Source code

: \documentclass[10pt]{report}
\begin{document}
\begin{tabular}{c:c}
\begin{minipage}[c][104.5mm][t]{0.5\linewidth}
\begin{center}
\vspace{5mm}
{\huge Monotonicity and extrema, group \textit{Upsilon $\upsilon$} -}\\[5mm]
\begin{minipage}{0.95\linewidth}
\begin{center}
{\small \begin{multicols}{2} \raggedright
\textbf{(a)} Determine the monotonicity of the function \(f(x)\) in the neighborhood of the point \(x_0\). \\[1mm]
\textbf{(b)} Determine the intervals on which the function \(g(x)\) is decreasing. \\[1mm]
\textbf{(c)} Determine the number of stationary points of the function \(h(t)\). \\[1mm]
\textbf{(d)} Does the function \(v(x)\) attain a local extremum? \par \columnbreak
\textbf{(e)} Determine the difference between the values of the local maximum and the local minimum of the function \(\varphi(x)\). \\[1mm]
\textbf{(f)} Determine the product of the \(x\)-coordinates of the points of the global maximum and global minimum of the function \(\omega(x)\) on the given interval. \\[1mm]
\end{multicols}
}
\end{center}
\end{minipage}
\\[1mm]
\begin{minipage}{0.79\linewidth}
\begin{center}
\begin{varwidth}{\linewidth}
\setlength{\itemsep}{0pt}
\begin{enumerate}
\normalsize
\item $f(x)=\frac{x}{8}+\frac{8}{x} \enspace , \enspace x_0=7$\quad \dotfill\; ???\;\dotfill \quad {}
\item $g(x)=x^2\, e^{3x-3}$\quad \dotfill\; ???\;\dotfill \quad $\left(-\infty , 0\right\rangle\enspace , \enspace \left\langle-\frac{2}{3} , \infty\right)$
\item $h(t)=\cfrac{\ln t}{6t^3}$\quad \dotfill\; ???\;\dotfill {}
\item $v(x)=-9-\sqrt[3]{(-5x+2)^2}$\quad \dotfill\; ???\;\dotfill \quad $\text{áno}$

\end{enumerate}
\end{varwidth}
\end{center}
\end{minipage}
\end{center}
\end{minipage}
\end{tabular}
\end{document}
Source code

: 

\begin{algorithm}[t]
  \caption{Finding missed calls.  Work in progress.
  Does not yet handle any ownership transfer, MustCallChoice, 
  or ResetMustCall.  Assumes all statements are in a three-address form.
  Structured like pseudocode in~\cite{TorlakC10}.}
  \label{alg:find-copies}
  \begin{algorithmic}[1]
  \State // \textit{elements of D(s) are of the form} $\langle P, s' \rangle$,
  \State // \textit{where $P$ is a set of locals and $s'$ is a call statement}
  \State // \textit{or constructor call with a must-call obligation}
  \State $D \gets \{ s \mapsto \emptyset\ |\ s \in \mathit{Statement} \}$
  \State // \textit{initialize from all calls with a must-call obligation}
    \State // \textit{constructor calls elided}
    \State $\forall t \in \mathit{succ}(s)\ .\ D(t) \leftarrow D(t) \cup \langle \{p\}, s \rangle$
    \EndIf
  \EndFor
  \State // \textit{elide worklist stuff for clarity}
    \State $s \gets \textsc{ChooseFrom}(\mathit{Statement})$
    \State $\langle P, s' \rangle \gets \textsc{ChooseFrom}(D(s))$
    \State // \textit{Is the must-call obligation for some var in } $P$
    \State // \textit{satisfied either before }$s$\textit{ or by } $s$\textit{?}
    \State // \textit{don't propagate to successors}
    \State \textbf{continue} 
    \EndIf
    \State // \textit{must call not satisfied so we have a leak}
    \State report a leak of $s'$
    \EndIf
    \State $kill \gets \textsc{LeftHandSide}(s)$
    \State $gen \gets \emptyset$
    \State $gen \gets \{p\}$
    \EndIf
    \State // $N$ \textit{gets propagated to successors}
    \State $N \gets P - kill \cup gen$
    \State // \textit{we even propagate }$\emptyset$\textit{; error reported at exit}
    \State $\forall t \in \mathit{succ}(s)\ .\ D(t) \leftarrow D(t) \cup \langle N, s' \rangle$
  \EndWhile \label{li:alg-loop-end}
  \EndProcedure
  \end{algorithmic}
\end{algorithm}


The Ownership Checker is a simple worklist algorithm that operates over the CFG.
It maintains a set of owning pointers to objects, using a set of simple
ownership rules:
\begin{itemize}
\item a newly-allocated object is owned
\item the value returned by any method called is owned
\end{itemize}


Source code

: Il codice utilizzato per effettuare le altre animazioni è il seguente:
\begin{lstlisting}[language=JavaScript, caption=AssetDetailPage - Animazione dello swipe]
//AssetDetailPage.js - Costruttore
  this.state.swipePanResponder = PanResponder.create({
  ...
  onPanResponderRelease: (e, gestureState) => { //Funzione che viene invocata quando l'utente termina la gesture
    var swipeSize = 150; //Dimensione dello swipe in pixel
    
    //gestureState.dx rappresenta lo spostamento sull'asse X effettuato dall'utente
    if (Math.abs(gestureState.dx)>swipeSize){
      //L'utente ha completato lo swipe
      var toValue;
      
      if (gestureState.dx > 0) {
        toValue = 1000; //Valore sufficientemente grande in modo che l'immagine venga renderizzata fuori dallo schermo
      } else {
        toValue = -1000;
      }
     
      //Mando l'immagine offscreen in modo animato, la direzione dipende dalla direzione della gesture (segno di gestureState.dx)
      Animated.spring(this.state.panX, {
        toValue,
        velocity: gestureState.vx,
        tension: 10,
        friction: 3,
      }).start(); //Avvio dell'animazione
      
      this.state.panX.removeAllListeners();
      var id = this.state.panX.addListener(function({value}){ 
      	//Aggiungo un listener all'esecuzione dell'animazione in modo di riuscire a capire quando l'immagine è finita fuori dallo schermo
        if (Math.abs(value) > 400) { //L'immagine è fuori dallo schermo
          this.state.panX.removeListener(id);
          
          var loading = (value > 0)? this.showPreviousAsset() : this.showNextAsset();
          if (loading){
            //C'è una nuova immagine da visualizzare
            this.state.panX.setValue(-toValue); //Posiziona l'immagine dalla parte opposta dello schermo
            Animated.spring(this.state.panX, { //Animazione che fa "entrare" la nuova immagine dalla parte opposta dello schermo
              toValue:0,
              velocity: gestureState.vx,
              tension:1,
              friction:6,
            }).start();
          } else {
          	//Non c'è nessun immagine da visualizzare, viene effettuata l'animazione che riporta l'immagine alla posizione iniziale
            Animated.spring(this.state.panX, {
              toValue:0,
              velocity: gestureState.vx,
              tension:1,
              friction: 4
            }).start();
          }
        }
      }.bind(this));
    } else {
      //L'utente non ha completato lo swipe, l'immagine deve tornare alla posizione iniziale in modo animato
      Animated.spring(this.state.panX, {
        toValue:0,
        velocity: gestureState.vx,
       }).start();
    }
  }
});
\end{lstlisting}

▶ _What is needed_
Would you transcribe the listing word for word?

▶ _Solution to this task_
Source code

: \documentclass[10pt]{report}
\begin{document}
\begin{tabular}{c:c}
\begin{minipage}[c][104.5mm][t]{0.5\linewidth}
\begin{center}
\vspace{5mm}
{\huge Monotonicity and extrema, group \textit{Upsilon $\upsilon$} -}\\[5mm]
\begin{minipage}{0.95\linewidth}
\begin{center}
{\small \begin{multicols}{2} \raggedright
\textbf{(a)} Determine the monotonicity of the function \(f(x)\) in the neighborhood of the point \(x_0\). \\[1mm]
\textbf{(b)} Determine the intervals on which the function \(g(x)\) is decreasing. \\[1mm]
\textbf{(c)} Determine the number of stationary points of the function \(h(t)\). \\[1mm]
\textbf{(d)} Does the function \(v(x)\) attain a local extremum? \par \columnbreak
\textbf{(e)} Determine the difference between the values of the local maximum and the local minimum of the function \(\varphi(x)\). \\[1mm]
\textbf{(f)} Determine the product of the \(x\)-coordinates of the points of the global maximum and global minimum of the function \(\omega(x)\) on the given interval. \\[1mm]
\end{multicols}
}
\end{center}
\end{minipage}
\\[1mm]
\begin{minipage}{0.79\linewidth}
\begin{center}
\begin{varwidth}{\linewidth}
\setlength{\itemsep}{0pt}
\begin{enumerate}
\normalsize
\item $f(x)=\frac{x}{8}+\frac{8}{x} \enspace , \enspace x_0=7$\quad \dotfill\; ???\;\dotfill \quad {}
\item $g(x)=x^2\, e^{3x-3}$\quad \dotfill\; ???\;\dotfill \quad $\left(-\infty , 0\right\rangle\enspace , \enspace \left\langle-\frac{2}{3} , \infty\right)$
\item $h(t)=\cfrac{\ln t}{6t^3}$\quad \dotfill\; ???\;\dotfill {}
\item $v(x)=-9-\sqrt[3]{(-5x+2)^2}$\quad \dotfill\; ???\;\dotfill \quad $\text{áno}$

\end{enumerate}
\end{varwidth}
\end{center}
\end{minipage}
\end{center}
\end{minipage}
\end{tabular}
\end{document}
Source code

: 

\begin{algorithm}[t]
  \caption{Finding missed calls.  Work in progress.
  Does not yet handle any ownership transfer, MustCallChoice, 
  or ResetMustCall.  Assumes all statements are in a three-address form.
  Structured like pseudocode in~\cite{TorlakC10}.}
  \label{alg:find-copies}
  \begin{algorithmic}[1]
  \State // \textit{elements of D(s) are of the form} $\langle P, s' \rangle$,
  \State // \textit{where $P$ is a set of locals and $s'$ is a call statement}
  \State // \textit{or constructor call with a must-call obligation}
  \State $D \gets \{ s \mapsto \emptyset\ |\ s \in \mathit{Statement} \}$
  \State // \textit{initialize from all calls with a must-call obligation}
    \State // \textit{constructor calls elided}
    \State $\forall t \in \mathit{succ}(s)\ .\ D(t) \leftarrow D(t) \cup \langle \{p\}, s \rangle$
    \EndIf
  \EndFor
  \State // \textit{elide worklist stuff for clarity}
    \State $s \gets \textsc{ChooseFrom}(\mathit{Statement})$
    \State $\langle P, s' \rangle \gets \textsc{ChooseFrom}(D(s))$
    \State // \textit{Is the must-call obligation for some var in } $P$
    \State // \textit{satisfied either before }$s$\textit{ or by } $s$\textit{?}
    \State // \textit{don't propagate to successors}
    \State \textbf{continue} 
    \EndIf
    \State // \textit{must call not satisfied so we have a leak}
    \State report a leak of $s'$
    \EndIf
    \State $kill \gets \textsc{LeftHandSide}(s)$
    \State $gen \gets \emptyset$
    \State $gen \gets \{p\}$
    \EndIf
    \State // $N$ \textit{gets propagated to successors}
    \State $N \gets P - kill \cup gen$
    \State // \textit{we even propagate }$\emptyset$\textit{; error reported at exit}
    \State $\forall t \in \mathit{succ}(s)\ .\ D(t) \leftarrow D(t) \cup \langle N, s' \rangle$
  \EndWhile \label{li:alg-loop-end}
  \EndProcedure
  \end{algorithmic}
\end{algorithm}


The Ownership Checker is a simple worklist algorithm that operates over the CFG.
It maintains a set of owning pointers to objects, using a set of simple
ownership rules:
\begin{itemize}
\item a newly-allocated object is owned
\item the value returned by any method called is owned
\end{itemize}


Source code

: Il codice utilizzato per effettuare le altre animazioni è il seguente:
\begin{lstlisting}[language=JavaScript, caption=AssetDetailPage - Animazione dello swipe]
//AssetDetailPage.js - Costruttore
  this.state.swipePanResponder = PanResponder.create({
  ...
  onPanResponderRelease: (e, gestureState) => { //Funzione che viene invocata quando l'utente termina la gesture
    var swipeSize = 150; //Dimensione dello swipe in pixel
    
    //gestureState.dx rappresenta lo spostamento sull'asse X effettuato dall'utente
    if (Math.abs(gestureState.dx)>swipeSize){
      //L'utente ha completato lo swipe
      var toValue;
      
      if (gestureState.dx > 0) {
        toValue = 1000; //Valore sufficientemente grande in modo che l'immagine venga renderizzata fuori dallo schermo
      } else {
        toValue = -1000;
      }
     
      //Mando l'immagine offscreen in modo animato, la direzione dipende dalla direzione della gesture (segno di gestureState.dx)
      Animated.spring(this.state.panX, {
        toValue,
        velocity: gestureState.vx,
        tension: 10,
        friction: 3,
      }).start(); //Avvio dell'animazione
      
      this.state.panX.removeAllListeners();
      var id = this.state.panX.addListener(function({value}){ 
      	//Aggiungo un listener all'esecuzione dell'animazione in modo di riuscire a capire quando l'immagine è finita fuori dallo schermo
        if (Math.abs(value) > 400) { //L'immagine è fuori dallo schermo
          this.state.panX.removeListener(id);
          
          var loading = (value > 0)? this.showPreviousAsset() : this.showNextAsset();
          if (loading){
            //C'è una nuova immagine da visualizzare
            this.state.panX.setValue(-toValue); //Posiziona l'immagine dalla parte opposta dello schermo
            Animated.spring(this.state.panX, { //Animazione che fa "entrare" la nuova immagine dalla parte opposta dello schermo
              toValue:0,
              velocity: gestureState.vx,
              tension:1,
              friction:6,
            }).start();
          } else {
          	//Non c'è nessun immagine da visualizzare, viene effettuata l'animazione che riporta l'immagine alla posizione iniziale
            Animated.spring(this.state.panX, {
              toValue:0,
              velocity: gestureState.vx,
              tension:1,
              friction: 4
            }).start();
          }
        }
      }.bind(this));
    } else {
      //L'utente non ha completato lo swipe, l'immagine deve tornare alla posizione iniziale in modo animato
      Animated.spring(this.state.panX, {
        toValue:0,
        velocity: gestureState.vx,
       }).start();
    }
  }
});
\end{lstlisting}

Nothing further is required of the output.